TASK TO COMPLETE →
Of the lines below, copy those that hold the word "theme".

====== INFORMATION SUPPLIED

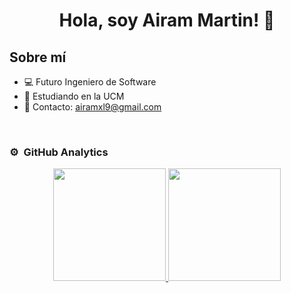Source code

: <div align="center">
  <h1 align="center">Hola, soy Airam Martin! 👋</h1>
</div>

## Sobre mí

- 💻 Futuro Ingeniero de Software
- 📗 Estudiando en la UCM
- 📧 Contacto: airamxl9@gmail.com
<br>

### ⚙️ &nbsp;GitHub Analytics

<p align="center">
<a href="https://github.com/airamsoto">
  <img height="180em" src="https://github-readme-stats-eight-theta.vercel.app/api?username=airamsoto&show_icons=true&theme=algolia&include_all_commits=true&count_private=true"/>
  <img height="180em" src="https://github-readme-stats-eight-theta.vercel.app/api/top-langs/?username=airamsoto&layout=compact&langs_count=5&theme=algolia"/>
</a>
</p>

============

REPLY →
  <img height="180em" src="https://github-readme-stats-eight-theta.vercel.app/api?username=airamsoto&show_icons=true&theme=algolia&include_all_commits=true&count_private=true"/>
  <img height="180em" src="https://github-readme-stats-eight-theta.vercel.app/api/top-langs/?username=airamsoto&layout=compact&langs_count=5&theme=algolia"/>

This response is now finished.